Inka ne s’en rendait pas compte à l’époque. Pour cette petite fille née en Allemagne, la vie dans cette organisation, couramment appelée communauté Friedrichshof, était au départ semblable à la vie qu’elle imaginait dans une ferme. Mais elle est devenue déroutante, voire effrayante. « Nous étions placées dans des unités familiales, avec un certain nombre d’enfants et une poignée d’adultes qui s’occupaient de nous », raconte-t-elle. « Sur le plan émotionnel, j’étais seule. Parce que même s’il y avait beaucoup de monde, il n’y avait jamais une seule personne vers qui se tourner quand on ne se sentait pas bien ».


Des parents de substitution
Muehl croyait que la monogamie et les cellules familiales nucléaires étouffaient le développement humain et il a séparé les enfants de leur mère et de leur père. Les enfants avaient donc un parent de substitution qui changeait périodiquement de sorte que les liens affectifs ne pouvaient pas se former.
Quand Inka a sympathisé avec un autre petit garçon, ils ont été punis. « On nous a accusés d’avoir une relation, alors que nous n’avions que cinq ans », se souvient-elle. Et quand elle se rapprochait trop de l’une de ses mères de substitution, elle était placée dans un autre groupe. Au cours de ses huit années dans la communauté, Inka a ainsi eu au moins cinq mères et pères de substitution.
« Quiconque n’était pas d’accord avec les règles était ridiculisé ou humilié » relate-t-elle. « Otto Muehl était au mieux un personnage autoritaire, dédaigneux et condescendant, au pire cruel et abusif ».
Ce chef autoproclamé croyait que les problèmes de la société étaient causés par une sexualité réprimée. Il interdisait l’homosexualité et les relations affectives ou amoureuses. Des adolescentes étaient forcées d’avoir des relations sexuelles avec lui. Et les enfants étaient exposés aux ébats de leurs mères de substitution. La nudité était « normale » et Inka se souvient qu’on lui demandait de toucher des adultes nus.
Après l’école, il y avait un rituel quotidien au cours duquel les comportements des jeunes étaient contrôlés par Otto Muehl et des supérieurs hiérarchiques. « Chacun portait un numéro, Otto était le numéro un et sa femme le numéro deux… On discutait de nos actions. Si ce que vous faisiez était considéré comme mauvais, vous étiez rétrogradé dans la hiérarchie » explique Inka qui essayait « de tout faire correctement pour ne pas être mise de côté ». Avec du recul, elle dit avoir « subi un lavage de cerveau ».

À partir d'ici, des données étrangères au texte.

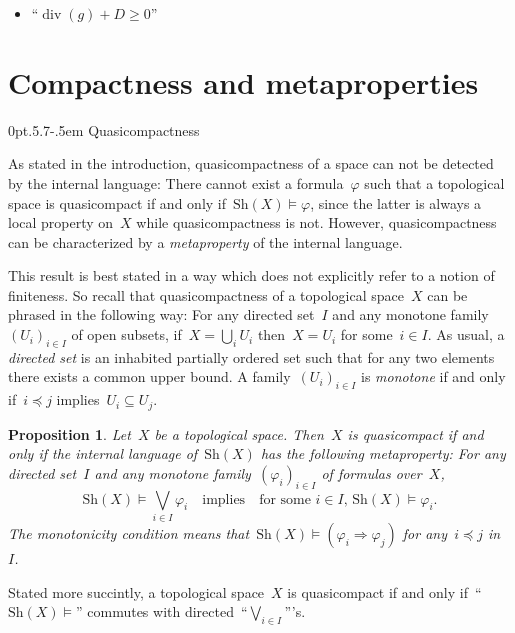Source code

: \documentclass[10pt,reqno,a4paper]{amsbook}
\makeatletter
\theoremstyle{definition}
\theoremstyle{plain}
\newtheorem{prop}[defn]{Proposition}
\theoremstyle{remark}
\newcommand{\Sh}{\mathrm{Sh}}
\newcommand{\?}{\,{:}\,}
\renewcommand{\_}{\mathpunct{.}\,}
\def\subsection{\@startsection{subsection}{2}%
  {0pt}{.5\linespacing\@plus.7\linespacing}{-.5em}%
  {\normalfont\bfseries}}
\makeatother
\begin{document}
\begin{itemize}
\item ``$\operatorname{div}(g) + D \geq 0$''
\end{itemize}


\section{Compactness and metaproperties}
\label{sect:compactness}

\subsection{Quasicompactness}

As stated in the introduction, quasicompactness of a space can not be detected
by the internal language: There cannot exist a formula~$\varphi$ such that a
topological space is quasicompact if and only if~$\Sh(X) \models \varphi$,
since the latter is always a local property on~$X$ while quasicompactness is not.
However, quasicompactness can be characterized by a \emph{metaproperty} of the
internal language.

This result is best stated in a way which does not explicitly refer to a notion
of finiteness. So recall that quasicompactness of a topological space~$X$ can
be phrased in the following way: For any directed set~$I$ and any monotone
family~$(U_i)_{i \in I}$ of open subsets, if~$X = \bigcup_i U_i$ then~$X = U_i$
for some~$i \in I$. As usual, a \emph{directed set} is an inhabited partially
ordered set such that for any two elements there exists a common upper bound.
A family~$(U_i)_{i \in I}$ is \emph{monotone} if and only if~$i \preceq j$
implies~$U_i \subseteq U_j$.

\begin{prop}\label{prop:quasicompact-meta}
Let~$X$ be a topological space. Then~$X$ is quasicompact if and
only if the internal language of~$\Sh(X)$ has the following metaproperty:
For any directed set~$I$ and any monotone family~$(\varphi_i)_{i \in I}$ of
formulas over~$X$,
\[ \Sh(X) \models \bigvee_{i \in I} \varphi_i
  \quad\text{implies}\quad
  \text{for some~$i \in I$, $\Sh(X) \models \varphi_i$}. \]
The monotonicity condition means that~$\Sh(X) \models (\varphi_i \Rightarrow
\varphi_j)$ for any~$i \preceq j$ in~$I$.
\end{prop}

Stated more succintly, a topological space~$X$ is quasicompact if and only
if~``$\Sh(X) \models$'' commutes with directed~``$\bigvee_{i \in I}$'''s.
\end{document}
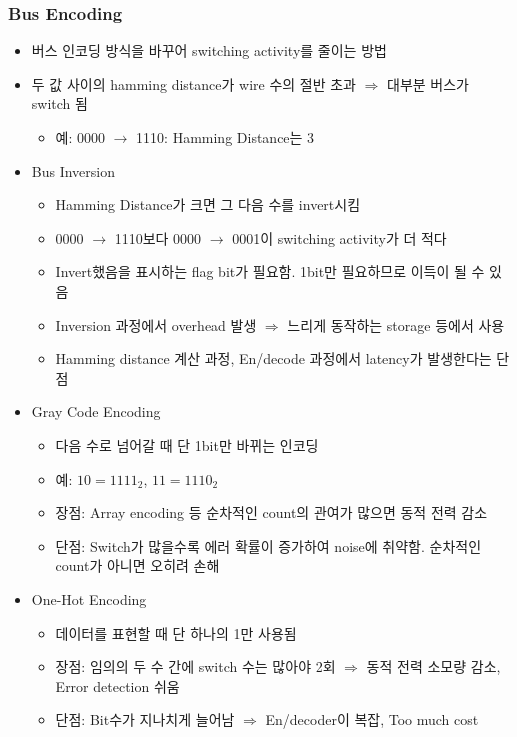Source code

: \subsubsection*{Bus Encoding}
\begin{itemize}
    \item 버스 인코딩 방식을 바꾸어 switching activity를 줄이는 방법
    \item 두 값 사이의 hamming distance가 wire 수의 절반 초과 $\Rightarrow$ 대부분 버스가 switch 됨
    \begin{itemize}
        \item 예: 0000 $\rightarrow$ 1110: Hamming Distance는 3
    \end{itemize}
    \item Bus Inversion
    \begin{itemize}
        \item Hamming Distance가 크면 그 다음 수를 invert시킴
        \item 0000 $\rightarrow$ 1110보다 0000 $\rightarrow$ 0001이 switching activity가 더 적다
        \item Invert했음을 표시하는 flag bit가 필요함. 1bit만 필요하므로 이득이 될 수 있음
        \item Inversion 과정에서 overhead 발생 $\Rightarrow$ 느리게 동작하는 storage 등에서 사용
        \item Hamming distance 계산 과정, En/decode 과정에서 latency가 발생한다는 단점
    \end{itemize}
    \item Gray Code Encoding
    \begin{itemize}
        \item 다음 수로 넘어갈 때 단 1bit만 바뀌는 인코딩
        \item 예: $10 = 1111_2$, $11 = 1110_2$
        \item 장점: Array encoding 등 순차적인 count의 관여가 많으면 동적 전력 감소
        \item 단점: Switch가 많을수록 에러 확률이 증가하여 noise에 취약함. 순차적인 count가 아니면 오히려 손해
    \end{itemize}
    \item One-Hot Encoding
    \begin{itemize}
        \item 데이터를 표현할 때 단 하나의 1만 사용됨
        \item 장점: 임의의 두 수 간에 switch 수는 많아야 2회 $\Rightarrow$ 동적 전력 소모량 감소, Error detection 쉬움
        \item 단점: Bit수가 지나치게 늘어남 $\Rightarrow$ En/decoder이 복잡, Too much cost
    \end{itemize}
\end{itemize}

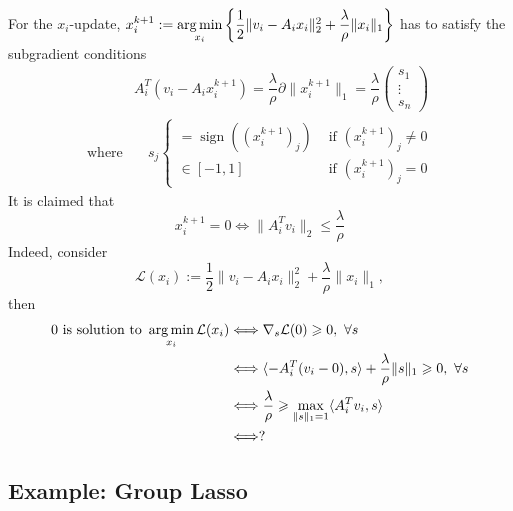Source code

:For the $x_i$-update, $x_i^{k+1} := \operatorname*{arg\,min}\limits_{x_i} \left\{ \dfrac{1}{2} \lVert v_i - A_ix_i \rVert_2^2 + \dfrac{\lambda}{\rho} \lVert x_i \rVert_1 \right\}$ has to satisfy the subgradient conditions
\begin{align*}
    & A_i^T (v_i-A_ix_i^{k+1}) = \dfrac{\lambda}{\rho} \partial \lVert x_i^{k+1} \rVert_1 = \dfrac{\lambda}{\rho} \begin{pmatrix} s_1 \\ \vdots \\ s_n \end{pmatrix} \\
    \text{where} & \quad s_j \begin{cases} = \operatorname{sign}((x_i^{k+1})_j) & \text{ if } (x_i^{k+1})_j \neq 0 \\ \in [-1, 1] & \text{ if } (x_i^{k+1})_j = 0 \end{cases}
\end{align*}
It is claimed that
$$x^{k+1}_i = 0 \Longleftrightarrow \lVert A_i^T v_i \rVert_2 \leqslant \dfrac{\lambda}{\rho}$$
Indeed, consider
$$\mathcal{L}(x_i) := \dfrac{1}{2} \lVert v_i - A_ix_i \rVert_2^2 + \dfrac{\lambda}{\rho} \lVert x_i \rVert_1,$$
then
\begin{align*}
    0 \text{ is solution to } \operatorname*{arg\,min}_{x_i} \mathcal{L}(x_i) & \Longleftrightarrow \nabla_s \mathcal{L}(0) \geqslant 0, \ \forall s \\
    & \Longleftrightarrow \langle -A_i^T (v_i - 0), s \rangle + \dfrac{\lambda}{\rho} \lVert s \rVert_1 \geqslant 0, \ \forall s \\
    & \Longleftrightarrow \dfrac{\lambda}{\rho} \geqslant \max\limits_{\lVert s \rVert_1=1} \langle A_i^T v_i, s \rangle \\
    & \Longleftrightarrow ?
\end{align*}


\subsection{Example: Group Lasso}

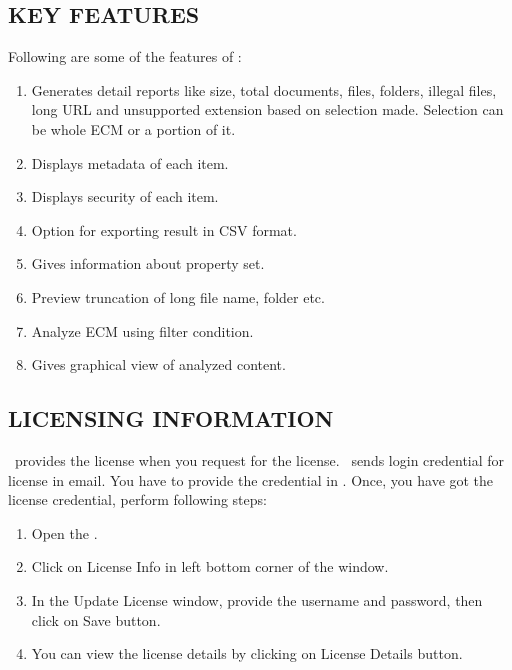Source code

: \subsection{KEY FEATURES}
Following are some of the features of \appName:
\\
\begin{enumerate}
  \item Generates detail reports like size, total documents, files, folders, illegal files, long URL and unsupported extension based on selection made. Selection can be whole ECM or a portion of it.
  \item Displays metadata of each item.
  \item Displays security of each item.
  \item Option for exporting result in CSV format.
  \item Gives information about property set.
  \item Preview truncation of long file name, folder etc.
  \item Analyze ECM using filter condition.
  \item Gives graphical view of analyzed content.
\end{enumerate}
\subsection{LICENSING INFORMATION}
\compName\ provides the license when you request for the license. \compName\ sends login credential for license in email. You have to provide the credential in \appName. Once, you have got the license credential, perform following steps:
\\
\begin{enumerate}
\item	Open the \appName.
\item	Click on License Info in left bottom corner of the window.
\item	In the Update License window, provide the username and password, then click on Save button.
\item	You can view the license details by clicking on License Details button.
\end{enumerate}


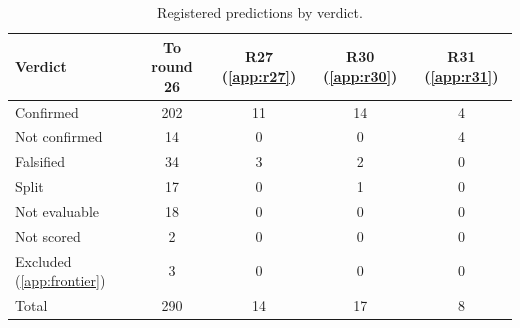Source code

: \begin{table}[htbp]
\centering
\caption{Registered predictions by verdict.}
\label{tab:ledger-totals}
\footnotesize
\begin{tabular}{lcccc}
\toprule
Verdict & To round 26 & R27 (\cref{app:r27}) & R30 (\cref{app:r30}) & R31 (\cref{app:r31}) \\
\midrule
Confirmed & 202 & 11 & 14 & 4 \\
Not confirmed & 14 & 0 & 0 & 4 \\
Falsified & 34 & 3 & 2 & 0 \\
Split & 17 & 0 & 1 & 0 \\
Not evaluable & 18 & 0 & 0 & 0 \\
Not scored & 2 & 0 & 0 & 0 \\
Excluded (\cref{app:frontier}) & 3 & 0 & 0 & 0 \\
\midrule
Total & 290 & 14 & 17 & 8 \\
\bottomrule
\end{tabular}
\end{table}

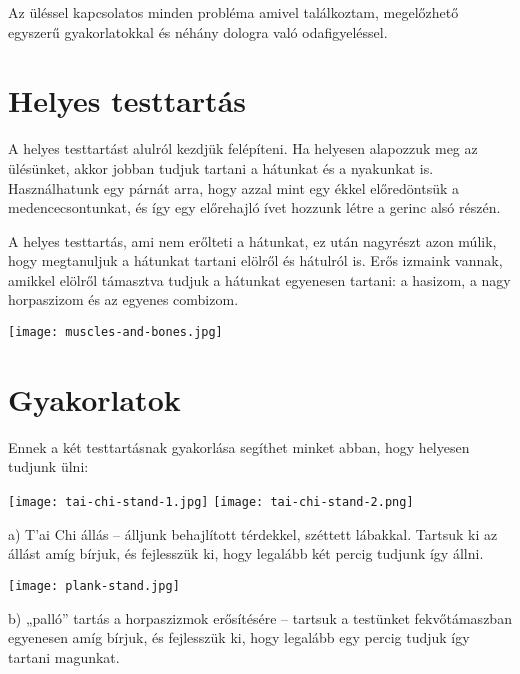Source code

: \documentclass[12pt,oneside,landscape,final]{memoir}
\begin{document}
Az üléssel kapcsolatos minden probléma amivel találkoztam, megelőzhető egyszerű
gyakorlatokkal és néhány dologra való odafigyeléssel.

\section{Helyes testtartás}

A helyes testtartást alulról kezdjük felépíteni. Ha helyesen alapozzuk meg az
ülésünket, akkor jobban tudjuk tartani a hátunkat és a nyakunkat is.
Használhatunk egy párnát arra, hogy azzal mint egy ékkel előredöntsük a
medencecsontunkat, és így egy előrehajló ívet hozzunk létre a gerinc alsó
részén.

A helyes testtartás, ami nem erőlteti a hátunkat, ez után nagyrészt azon múlik,
hogy megtanuljuk a hátunkat tartani elölről és hátulról is. Erős izmaink vannak,
amikkel elölről támasztva tudjuk a hátunkat egyenesen tartani: a hasizom, a nagy
horpaszizom és az egyenes combizom.

{\centering\par
\texttt{[image: muscles-and-bones.jpg]}
\par}

\clearpage

\section{Gyakorlatok}

Ennek a két testtartásnak gyakorlása segíthet minket abban, hogy helyesen
tudjunk ülni:

{\centering\par
\texttt{[image: tai-chi-stand-1.jpg]}%
\hspace*{5mm}%
\texttt{[image: tai-chi-stand-2.png]}
\par}

a) T’ai Chi állás – álljunk behajlított térdekkel, széttett lábakkal. Tartsuk ki
az állást amíg bírjuk, és fejlesszük ki, hogy legalább két percig tudjunk így
állni.

{\centering\par
\texttt{[image: plank-stand.jpg]}%
\par}

b) „palló” tartás a horpaszizmok erősítésére – tartsuk a testünket
fekvőtámaszban egyenesen amíg bírjuk, és fejlesszük ki, hogy legalább egy percig
tudjuk így tartani magunkat.
\end{document}
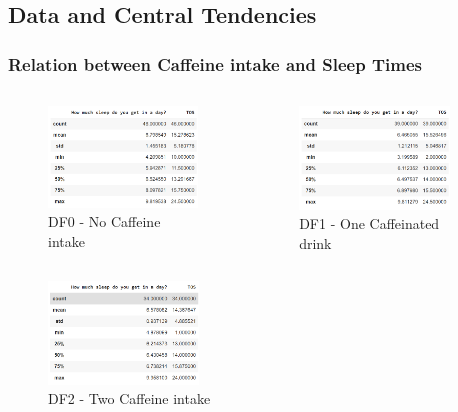\documentclass[11pt,]{beamer}
\begin{document}
\subsection{Data and Central Tendencies}

\begin{frame}


    \frametitle{Relation between Caffeine intake and Sleep Times}
    
    \begin{columns}[c]
    
        \begin{column}{.5\textwidth}
        \begin{figure}
    		\includegraphics[width=4cm]{DF0.png}
    		\caption{\tiny{DF0 - No Caffeine intake}}
    	\end{figure}
    	\end{column}
    	
    	\begin{column}{.5\textwidth}
    	\begin{figure}
    		\includegraphics[width=4cm]{DF1.png}
    		\caption{\tiny{DF1 - One Caffeinated drink}}
    	\end{figure}
    	\end{column}
    	
    \end{columns}
    
    \begin{columns}[c]
    
        \begin{column}{.5\textwidth}
        \begin{figure}
    		\includegraphics[width=4cm]{DF2.png}
    		\caption{\tiny{DF2 - Two Caffeine intake}}
    	\end{figure}
    	\end{column}
    	

\end{columns}
\end{frame}
\end{document}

La secte disloquée en 1991
Dans ses souvenirs, « l’ambiance est devenue de plus en plus dépravée et les victimes de Muehl de plus en plus jeunes ». En 1991, il a été reconnu coupable d’abus sexuels sur mineurs et condamné à sept ans de prison. La communauté s’est alors disloquée. La mère d’Inka est venue la chercher et l’a emmenée dans un pensionnat à Berlin. La jeune femme a déménagé aux États-Unis en 2006 et vit depuis à Los Angeles. Otto Muehl est, lui, décédé en 2013. « J’ai ressenti un grand soulagement… Je ne m’attendais pas à avoir cette réaction, j’ai réalisé à quel point j’étais en colère » confie-t-elle. Il a fallu des années à Inka pour comprendre ses « problèmes d’attachement », vaincre l’anxiété et laisser aller sa libido sans se dire « c’est dégoûtant ». Si elle veut se tourner vers l’avenir, elle n’en oublie pas moins ce passé au sein de l’AAO. Avec d’autres anciens membres, elle demande réparation. Surtout que les œuvres de Muehl ont été récemment vendues pour des millions de dollars.